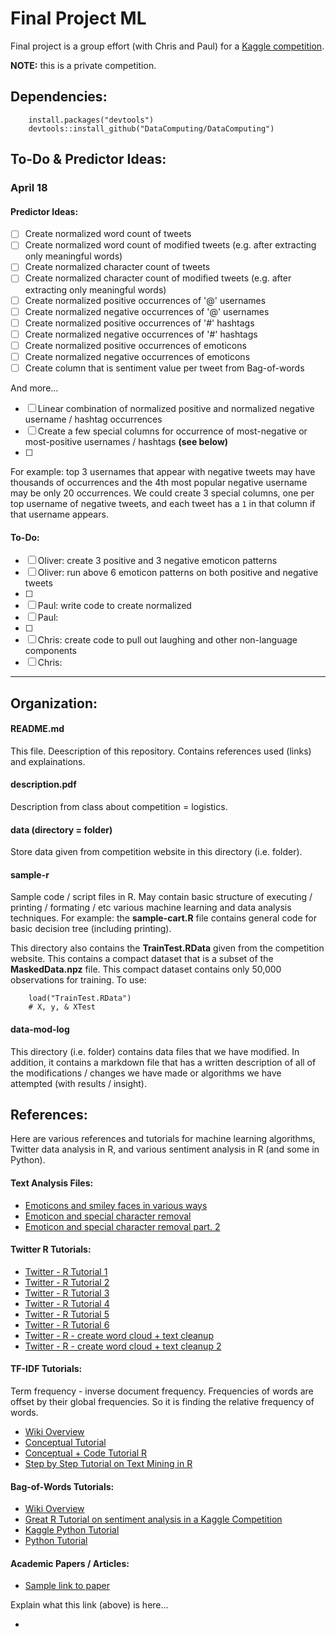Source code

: # Final Project ML

Final project is a group effort (with Chris and Paul) for a [Kaggle competition](https://inclass.kaggle.com/c/tweetersentiment).

<strong>NOTE:</strong> this is a private competition.

## Dependencies:

```
    install.packages("devtools")
    devtools::install_github("DataComputing/DataComputing")
```

## To-Do & Predictor Ideas:

### April 18

#### Predictor Ideas:

- [ ] Create normalized word count of tweets
- [ ] Create normalized word count of modified tweets (e.g. after extracting only meaningful words)
- [ ] Create normalized character count of tweets
- [ ] Create normalized character count of modified tweets (e.g. after extracting only meaningful words)
- [ ] Create normalized positive occurrences of '@' usernames
- [ ] Create normalized negative occurrences of '@' usernames
- [ ] Create normalized positive occurrences of '#' hashtags
- [ ] Create normalized negative occurrences of '#' hashtags
- [ ] Create normalized positive occurrences of emoticons
- [ ] Create normalized negative occurrences of emoticons
- [ ] Create column that is sentiment value per tweet from Bag-of-words

And more...
- [ ] Linear combination of normalized positive and normalized negative username / hashtag occurrences
- [ ] Create a few special columns for occurrence of most-negative or most-positive usernames / hashtags <strong>(see below)</strong>
- [ ] 

For example: top 3 usernames that appear with negative tweets may have thousands of occurrences and the 4th most popular negative username may be only 20 occurrences. We could create 3 special columns, one per top username of negative tweets, and each tweet has a <code>1</code> in that column if that username appears.

#### To-Do:

- [ ] Oliver: create 3 positive and 3 negative emoticon patterns
- [ ] Oliver: run above 6 emoticon patterns on both positive and negative tweets
- [ ]
- [ ] Paul: write code to create normalized
- [ ] Paul:
- [ ]
- [ ] Chris: create code to pull out laughing and other non-language components
- [ ] Chris:

<hr>

## Organization:

#### README.md

This file. Deescription of this repository. Contains references used (links) and explainations.

#### description.pdf

Description from class about competition = logistics.

#### data (directory = folder)

Store data given from competition website in this directory (i.e. folder).

#### sample-r

Sample code / script files in R. May contain basic structure of executing / printing / formating / etc various machine learning and data analysis techniques. For example: the <strong>sample-cart.R</strong> file contains general code for basic decision tree (including printing).

This directory also contains the <strong>TrainTest.RData</strong> given from the competition website. This contains a compact dataset that is a subset of the <strong>MaskedData.npz</strong> file. This compact dataset contains only 50,000 observations for training. To use:

```
    load("TrainTest.RData")
    # X, y, & XTest
```

#### data-mod-log

This directory (i.e. folder) contains data files that we have modified. In addition, it contains a markdown file that has a written description of all of the modifications / changes we have made or algorithms we have attempted (with results / insight).

## References:

Here are various references and tutorials for machine learning algorithms, Twitter data analysis in R, and various sentiment analysis in R (and some in Python).

#### Text Analysis Files:

* [Emoticons and smiley faces in various ways](https://gist.github.com/endolith/157796#file-single-character-faces-txt-L98)
* [Emoticon and special character removal](http://stackoverflow.com/questions/12807176/php-writing-a-simple-removeemoji-function)
* [Emoticon and special character removal part. 2](http://stackoverflow.com/questions/12013341/removing-characters-of-a-specific-unicode-range-from-a-string)

#### Twitter R Tutorials:

* [Twitter - R Tutorial 1](http://www.r-bloggers.com/analyze-twitter-data-using-r/)
* [Twitter - R Tutorial 2](https://sivaanalytics.wordpress.com/2013/10/10/sentiment-analysis-on-twitter-data-using-r-part-i/)
* [Twitter - R Tutorial 3](https://www.cdata.com/kb/tech/twitter-odbc-r.rst)
* [Twitter - R Tutorial 4](http://www.r-bloggers.com/getting-started-with-twitter-analysis-in-r/)
* [Twitter - R Tutorial 5](http://www.inside-r.org/howto/mining-twitter-airline-consumer-sentiment)
* [Twitter - R Tutorial 6](https://silviaplanella.wordpress.com/2014/12/31/sentiment-analysis-twitter-and-r/)
* [Twitter - R - create word cloud + text cleanup](https://www.credera.com/blog/business-intelligence/twitter-analytics-using-r-part-2-create-word-cloud/)
* [Twitter - R - create word cloud + text cleanup 2](https://sites.google.com/site/miningtwitter/questions/talking-about/given-users)

#### TF-IDF Tutorials:

Term frequency - inverse document frequency. Frequencies of words are offset by their global frequencies. So it is finding the relative frequency of words.

* [Wiki Overview](https://en.wikipedia.org/wiki/Tf%E2%80%93idf)
* [Conceptual Tutorial](http://www.tfidf.com/)
* [Conceptual + Code Tutorial R](http://www.r-bloggers.com/build-a-search-engine-in-20-minutes-or-less/)
* [Step by Step Tutorial on Text Mining in R](http://www.slideshare.net/whitish/textmining-with-r)

#### Bag-of-Words Tutorials:

* [Wiki Overview](https://en.wikipedia.org/wiki/Bag-of-words_model)
* [Great R Tutorial on sentiment analysis in a Kaggle Competition](https://drive.google.com/file/d/0B_sqyEYBKc1wVm4xN0NvQlJlNWc/view)
* [Kaggle Python Tutorial](https://www.kaggle.com/c/word2vec-nlp-tutorial/details/part-1-for-beginners-bag-of-words)
* [Python Tutorial](http://fastml.com/classifying-text-with-bag-of-words-a-tutorial/)

#### Academic Papers / Articles:

* [Sample link to paper](http://)

Explain what this link (above) is here...

*

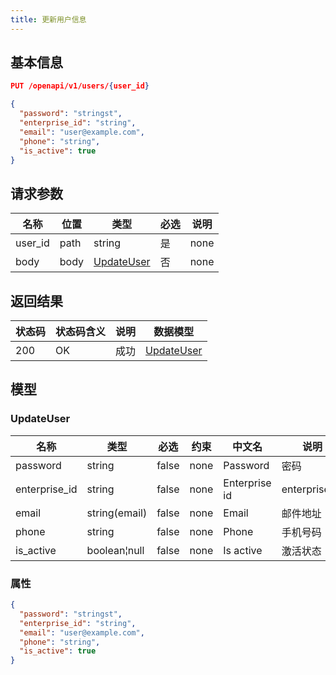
 ```yaml
---
title: 更新用户信息
---
```


## 基本信息

```json title="请求路径"
PUT /openapi/v1/users/{user_id}
```

> 

```json title="Body请求参数"
{
  "password": "stringst",
  "enterprise_id": "string",
  "email": "user@example.com",
  "phone": "string",
  "is_active": true
}
```

## 请求参数

|名称|位置|类型|必选|说明|
|---|---|---|---|---|
|user_id|path|string| 是 |none|
|body|body|[UpdateUser](#UpdateUser)| 否 |none|


## 返回结果

|状态码|状态码含义|说明|数据模型|
|---|---|---|---|
|200|OK|成功|[UpdateUser](#UpdateUser)|

## 模型

### UpdateUser

|名称|类型|必选|约束|中文名|说明|
|---|---|---|---|---|---|
|password|string|false|none|Password|密码|
|enterprise_id|string|false|none|Enterprise id|enterprise_id|
|email|string(email)|false|none|Email|邮件地址|
|phone|string|false|none|Phone|手机号码|
|is_active|boolean¦null|false|none|Is active|激活状态|

### 属性

```json
{
  "password": "stringst",
  "enterprise_id": "string",
  "email": "user@example.com",
  "phone": "string",
  "is_active": true
}

```

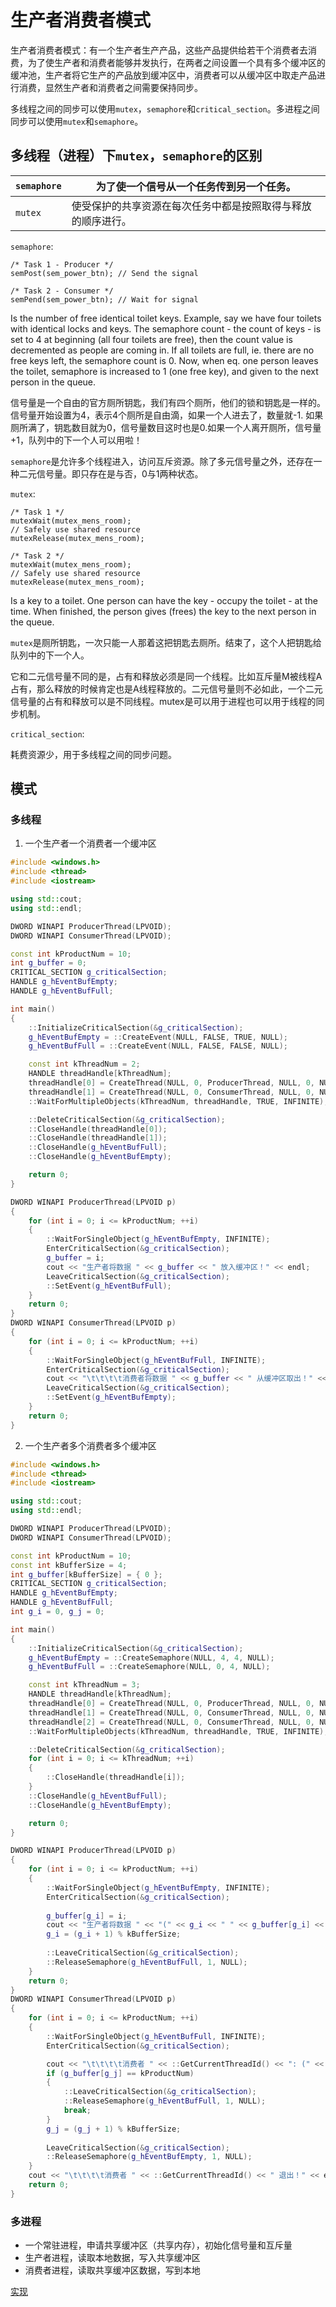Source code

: # 生产者消费者模式

生产者消费者模式：有一个生产者生产产品，这些产品提供给若干个消费者去消费，为了使生产者和消费者能够并发执行，在两者之间设置一个具有多个缓冲区的缓冲池，生产者将它生产的产品放到缓冲区中，消费者可以从缓冲区中取走产品进行消费，显然生产者和消费者之间需要保持同步。

多线程之间的同步可以使用`mutex`，`semaphore`和`critical_section`。多进程之间同步可以使用`mutex`和`semaphore`。

## 多线程（进程）下`mutex`，`semaphore`的区别

| `semaphore` | 为了使一个信号从一个任务传到另一个任务。                     |
| ----------- | ------------------------------------------------------------ |
| `mutex`     | 使受保护的共享资源在每次任务中都是按照取得与释放的顺序进行。 |

`semaphore`:

```
/* Task 1 - Producer */
semPost(sem_power_btn); // Send the signal

/* Task 2 - Consumer */
semPend(sem_power_btn); // Wait for signal
```

Is the number of free identical toilet keys. Example, say we have four toilets with identical locks and keys. The semaphore count - the count of keys - is set to 4 at beginning (all four toilets are free), then the count value is decremented as people are coming in. If all toilets are full, ie. there are no free keys left, the semaphore count is 0. Now, when eq. one person leaves the toilet, semaphore is increased to 1 (one free key), and given to the next person in the queue.

信号量是一个自由的官方厕所钥匙，我们有四个厕所，他们的锁和钥匙是一样的。
信号量开始设置为4，表示4个厕所是自由滴，如果一个人进去了，数量就-1.
如果厕所满了，钥匙数目就为0，信号量数目这时也是0.如果一个人离开厕所，信号量+1，队列中的下一个人可以用啦！



`semaphore`是允许多个线程进入，访问互斥资源。除了多元信号量之外，还存在一种二元信号量。即只存在是与否，0与1两种状态。



`mutex`:

```
/* Task 1 */
mutexWait(mutex_mens_room);
// Safely use shared resource
mutexRelease(mutex_mens_room);

/* Task 2 */
mutexWait(mutex_mens_room);
// Safely use shared resource
mutexRelease(mutex_mens_room);
```

Is a key to a toilet. One person can have the key - occupy the toilet - at the time.
When finished, the person gives (frees) the key to the next person in the queue.

`mutex`是厕所钥匙，一次只能一人那着这把钥匙去厕所。结束了，这个人把钥匙给队列中的下一个人。



它和二元信号量不同的是，占有和释放必须是同一个线程。比如互斥量M被线程A占有，那么释放的时候肯定也是A线程释放的。二元信号量则不必如此，一个二元信号量的占有和释放可以是不同线程。mutex是可以用于进程也可以用于线程的同步机制。



`critical_section`:

耗费资源少，用于多线程之间的同步问题。

## 模式

### 多线程

1. 一个生产者一个消费者一个缓冲区

```C++
#include <windows.h>
#include <thread>
#include <iostream>

using std::cout;
using std::endl;

DWORD WINAPI ProducerThread(LPVOID);
DWORD WINAPI ConsumerThread(LPVOID);

const int kProductNum = 10;
int g_buffer = 0;
CRITICAL_SECTION g_criticalSection;
HANDLE g_hEventBufEmpty;
HANDLE g_hEventBufFull;

int main()
{
	::InitializeCriticalSection(&g_criticalSection);
	g_hEventBufEmpty = ::CreateEvent(NULL, FALSE, TRUE, NULL);
	g_hEventBufFull = ::CreateEvent(NULL, FALSE, FALSE, NULL);

	const int kThreadNum = 2;
	HANDLE threadHandle[kThreadNum];
	threadHandle[0] = CreateThread(NULL, 0, ProducerThread, NULL, 0, NULL);
	threadHandle[1] = CreateThread(NULL, 0, ConsumerThread, NULL, 0, NULL);
	::WaitForMultipleObjects(kThreadNum, threadHandle, TRUE, INFINITE);

	::DeleteCriticalSection(&g_criticalSection);
	::CloseHandle(threadHandle[0]);
	::CloseHandle(threadHandle[1]);
	::CloseHandle(g_hEventBufFull);
	::CloseHandle(g_hEventBufEmpty);

	return 0;
}

DWORD WINAPI ProducerThread(LPVOID p)
{
	for (int i = 0; i <= kProductNum; ++i)
	{
		::WaitForSingleObject(g_hEventBufEmpty, INFINITE);
		EnterCriticalSection(&g_criticalSection);
		g_buffer = i;
		cout << "生产者将数据 " << g_buffer << " 放入缓冲区！" << endl;
		LeaveCriticalSection(&g_criticalSection);
		::SetEvent(g_hEventBufFull);
	}
	return 0;
}
DWORD WINAPI ConsumerThread(LPVOID p)
{
	for (int i = 0; i <= kProductNum; ++i)
	{
		::WaitForSingleObject(g_hEventBufFull, INFINITE);
		EnterCriticalSection(&g_criticalSection);
		cout << "\t\t\t\t消费者将数据 " << g_buffer << " 从缓冲区取出！" << endl;
		LeaveCriticalSection(&g_criticalSection);
		::SetEvent(g_hEventBufEmpty);
	}
	return 0;
}
```

2. 一个生产者多个消费者多个缓冲区

```C++
#include <windows.h>
#include <thread>
#include <iostream>

using std::cout;
using std::endl;

DWORD WINAPI ProducerThread(LPVOID);
DWORD WINAPI ConsumerThread(LPVOID);

const int kProductNum = 10;
const int kBufferSize = 4;
int g_buffer[kBufferSize] = { 0 };
CRITICAL_SECTION g_criticalSection;
HANDLE g_hEventBufEmpty;
HANDLE g_hEventBufFull;
int g_i = 0, g_j = 0;

int main()
{
	::InitializeCriticalSection(&g_criticalSection);
	g_hEventBufEmpty = ::CreateSemaphore(NULL, 4, 4, NULL);
	g_hEventBufFull = ::CreateSemaphore(NULL, 0, 4, NULL);

	const int kThreadNum = 3;
	HANDLE threadHandle[kThreadNum];
	threadHandle[0] = CreateThread(NULL, 0, ProducerThread, NULL, 0, NULL);
	threadHandle[1] = CreateThread(NULL, 0, ConsumerThread, NULL, 0, NULL);
	threadHandle[2] = CreateThread(NULL, 0, ConsumerThread, NULL, 0, NULL);
	::WaitForMultipleObjects(kThreadNum, threadHandle, TRUE, INFINITE);

	::DeleteCriticalSection(&g_criticalSection);
	for (int i = 0; i <= kThreadNum; ++i)
	{
		::CloseHandle(threadHandle[i]);
	}
	::CloseHandle(g_hEventBufFull);
	::CloseHandle(g_hEventBufEmpty);

	return 0;
}

DWORD WINAPI ProducerThread(LPVOID p)
{
	for (int i = 0; i <= kProductNum; ++i)
	{
		::WaitForSingleObject(g_hEventBufEmpty, INFINITE);
		EnterCriticalSection(&g_criticalSection);
		
		g_buffer[g_i] = i;
		cout << "生产者将数据 " << "(" << g_i << " " << g_buffer[g_i] << ") 放入缓冲区！" << endl;
		g_i = (g_i + 1) % kBufferSize;
		
		::LeaveCriticalSection(&g_criticalSection);
		::ReleaseSemaphore(g_hEventBufFull, 1, NULL);
	}
	return 0;
}
DWORD WINAPI ConsumerThread(LPVOID p)
{
	for (int i = 0; i <= kProductNum; ++i)
	{
		::WaitForSingleObject(g_hEventBufFull, INFINITE);
		EnterCriticalSection(&g_criticalSection);

		cout << "\t\t\t\t消费者 " << ::GetCurrentThreadId() << ": (" << g_j << " " << g_buffer[g_j] << ") 从缓冲区取出！" << endl;
		if (g_buffer[g_j] == kProductNum)
		{
			::LeaveCriticalSection(&g_criticalSection);
			::ReleaseSemaphore(g_hEventBufFull, 1, NULL);
			break;
		}
		g_j = (g_j + 1) % kBufferSize;
		
		LeaveCriticalSection(&g_criticalSection);
		::ReleaseSemaphore(g_hEventBufEmpty, 1, NULL);
	}
	cout << "\t\t\t\t消费者 " << ::GetCurrentThreadId() << " 退出！" << endl;
	return 0;
}
```

### 多进程

- 一个常驻进程，申请共享缓冲区（共享内存），初始化信号量和互斥量
- 生产者进程，读取本地数据，写入共享缓冲区
- 消费者进程，读取共享缓冲区数据，写到本地

[实现](https://github.com/hkeeplearning/LearningCpp/tree/master/LongRunProcess)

- - -

■ Task description: Wherever the word "website" occurs in a line of the listing, copy that line.

■ Task solution:
Store data given from competition website in this directory (i.e. folder).
This directory also contains the <strong>TrainTest.RData</strong> given from the competition website. This contains a compact dataset that is a subset of the <strong>MaskedData.npz</strong> file. This compact dataset contains only 50,000 observations for training. To use:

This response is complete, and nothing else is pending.